Ibargüengoitia, otra vez, sobresale. Va recorriendo la América ignota con una torta compuesta en la mano y se arriesga al afirmar que la cocina es punto central de su obra y sus referencias culinarias (“un registro social del mexicano o un intento de dejar plasmadas para siempre las costumbres de mesa del género humano en la segunda mitad del siglo XX”).

Es difícil imaginar que los sobrevivientes de nuestras guerras y revoluciones pudieran, como Ibargüengoitia, explicar la sociedad mexicana a través de una enchilada. Platillos y personajes, tanto en la realidad como en sus textos, han creado verdaderas mitologías. El Armando de las famosas tortas, que le dio su nombre a este platillo como Napoleón al famoso pastelito, aparece en Sálvese quien pueda, como uno de los pilares de la cocina mexicana de la segunda mitad del siglo XX.
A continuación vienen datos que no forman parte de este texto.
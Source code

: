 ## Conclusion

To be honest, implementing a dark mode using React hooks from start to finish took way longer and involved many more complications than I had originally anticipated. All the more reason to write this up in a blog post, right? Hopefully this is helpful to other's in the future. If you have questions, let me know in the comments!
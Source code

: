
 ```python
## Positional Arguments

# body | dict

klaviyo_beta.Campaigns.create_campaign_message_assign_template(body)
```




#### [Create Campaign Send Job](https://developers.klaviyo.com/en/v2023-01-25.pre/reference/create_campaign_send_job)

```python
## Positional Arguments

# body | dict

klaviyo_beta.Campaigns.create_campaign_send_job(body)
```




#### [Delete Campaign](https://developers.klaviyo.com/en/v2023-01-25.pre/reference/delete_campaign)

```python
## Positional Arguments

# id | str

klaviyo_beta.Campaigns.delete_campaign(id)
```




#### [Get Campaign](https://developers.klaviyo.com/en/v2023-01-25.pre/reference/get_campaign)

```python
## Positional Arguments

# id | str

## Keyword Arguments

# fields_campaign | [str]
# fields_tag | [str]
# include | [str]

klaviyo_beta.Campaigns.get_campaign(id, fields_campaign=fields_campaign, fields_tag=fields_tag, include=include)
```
Si habremos de elegir a Reyes, Othón, Tablada, López Velarde o Ibargüengoitia, importa poco. Porque, si bien con distintas sazones, toda su escritura es exquisita y la sociedad está dividida en dos grandes clases: quienes tienen más comida que apetito y los que tienen más apetito que comida. También entre los que leen y no cocinan y los que cocinan y comen toda clase de lecturas.

Entre ambos placeres sólo se puede terminar —y volver a comenzar— con una cosa: el sincero deseo de que su celebración sea deliciosa y el Año Nuevo muy feliz para todos.